Dimitris and Platt (1) take on the challenging topic of using “shocks” such as the severe acute respiratory system coronavirus 2 (SARS-CoV-2) pandemic as instrumental variables to study the effect of some exposure on some outcome. Using thoughtful examples, they generally conclude that the assumptions necessary for an instrumental variable analysis will often be violated and therefore strongly caution against such analyses. The primary, but not only, assumption they take issue with is the exclusion restriction. In essence, they remind us that—for example—to study the effects of remote working on various health outcomes, an instrumental variable analysis of this topic would require blinding ourselves to the many other changes in 2020 that also affected health.

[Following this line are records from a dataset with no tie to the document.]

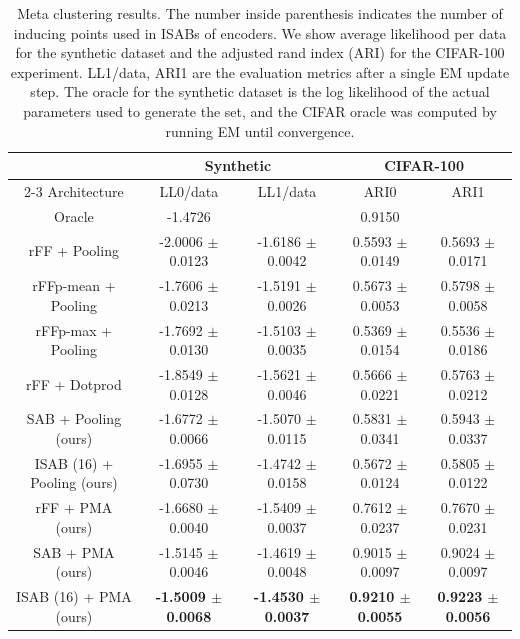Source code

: \begin{table}[h]
	\centering
	\small
	\caption{Meta clustering results.
	The number inside parenthesis indicates the number of inducing points used in ISABs of encoders.
	We show average likelihood per data for the synthetic dataset and the adjusted rand index (ARI) for the CIFAR-100 experiment.
	LL1/data, ARI1 are the evaluation metrics after a single EM update step.
	The oracle for the synthetic dataset is the log likelihood of the actual parameters used to generate the set, and the CIFAR oracle was computed by running EM until convergence.
	}
	\vspace{5pt}
	\begin{tabular}{@{}ccccc@{}}\toprule
		& \multicolumn{2}{c}{Synthetic} & \multicolumn{2}{c}{CIFAR-100} \\
		\cmidrule{2-3}
		\cmidrule{4-5}
	Architecture & LL0/data & LL1/data & ARI0 & ARI1  \\
	\midrule
	Oracle & -1.4726 & & 0.9150 &\\
	rFF + Pooling & -2.0006 $\pm$ 0.0123 &-1.6186 $\pm$ 0.0042 & 0.5593 $\pm$ 0.0149 & 0.5693 $\pm$ 0.0171 \\
	rFFp-mean + Pooling & -1.7606 $\pm$ 0.0213 &-1.5191 $\pm$ 0.0026 & 0.5673 $\pm$ 0.0053 &0.5798 $\pm$ 0.0058 \\
	rFFp-max + Pooling & -1.7692 $\pm$ 0.0130 &-1.5103 $\pm$ 0.0035 & 0.5369 $\pm$ 0.0154 &0.5536 $\pm$ 0.0186 \\
	rFF + Dotprod & -1.8549 $\pm$ 0.0128 &-1.5621 $\pm$ 0.0046 & 0.5666 $\pm$ 0.0221 &0.5763 $\pm$ 0.0212 \\
    \midrule
	SAB + Pooling (ours) & -1.6772 $\pm$ 0.0066 &-1.5070 $\pm$ 0.0115 & 0.5831 $\pm$ 0.0341 &0.5943 $\pm$ 0.0337\\
	ISAB (16) + Pooling (ours) & -1.6955 $\pm$ 0.0730 &-1.4742 $\pm$ 0.0158 & 0.5672 $\pm$ 0.0124 &0.5805 $\pm$ 0.0122\\
	rFF + PMA (ours) & -1.6680 $\pm$ 0.0040 &-1.5409 $\pm$ 0.0037 &  0.7612 $\pm$ 0.0237 &0.7670 $\pm$ 0.0231\\
	SAB + PMA (ours) & -1.5145 $\pm$ 0.0046 &-1.4619 $\pm$ 0.0048 &  0.9015 $\pm$ 0.0097 &0.9024 $\pm$ 0.0097\\
	ISAB (16) + PMA (ours) & \bf -1.5009 $\pm$ 0.0068 & \bf -1.4530 $\pm$ 0.0037 & \bf 0.9210 $\pm$ 0.0055 &\bf 0.9223 $\pm$ 0.0056 \\
	\bottomrule
	\end{tabular}
	\label{tab:meta_clustering}
\end{table}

We tend to be as cautious as these authors (2), but we are also realists who acknowledge that such analyses will be pursued or done regardless. Looking forward, this raises some key questions. First, how can we as a research community encourage researchers to use instrumental variable methods when they are potentially appropriate for a particular research question, and likewise discourage the methods’ misuse when clearly inappropriate? Second, knowing that a potentially large number of analyses proposing the SARS-CoV-2 pandemic as an instrument are coming, how can we make sense of the information or added value from such studies? After all, instrumental variable analyses are not the only causal inference approach vulnerable to bias, and there are plenty of examples of potentially intractable biases in the published epidemiologic literature. Indeed, the reason that researchers might be eager to leverage a “shock” such as the SARS-CoV-2 pandemic to estimate the causal effects of socioeconomic exposures is because such exposures are difficult to measure accurately, and other observational studies are likely to be affected by substantial unmeasured confounding (3–5). The goal for our research community is not to completely eliminate the possibility of biased studies (an impossible task), but to minimize bias to the greatest extent possible, and to interpret estimated effects with special attention to how plausible sources of bias might affect a given finding. In the case of studies proposing shocks such as the SARS-CoV-2 pandemic as instruments, the answer then might not necessarily be a message of abstinence (“don’t do this analysis!”) but rather one of harm reduction, focusing on how to empower the entire research community (including researchers, reviewers, editors, and readers) with strategies to scrutinize the underlying assumptions, tools to interpret findings given plausible violations of the assumptions, and a road map for understanding what circumstances do provide useful or useable information.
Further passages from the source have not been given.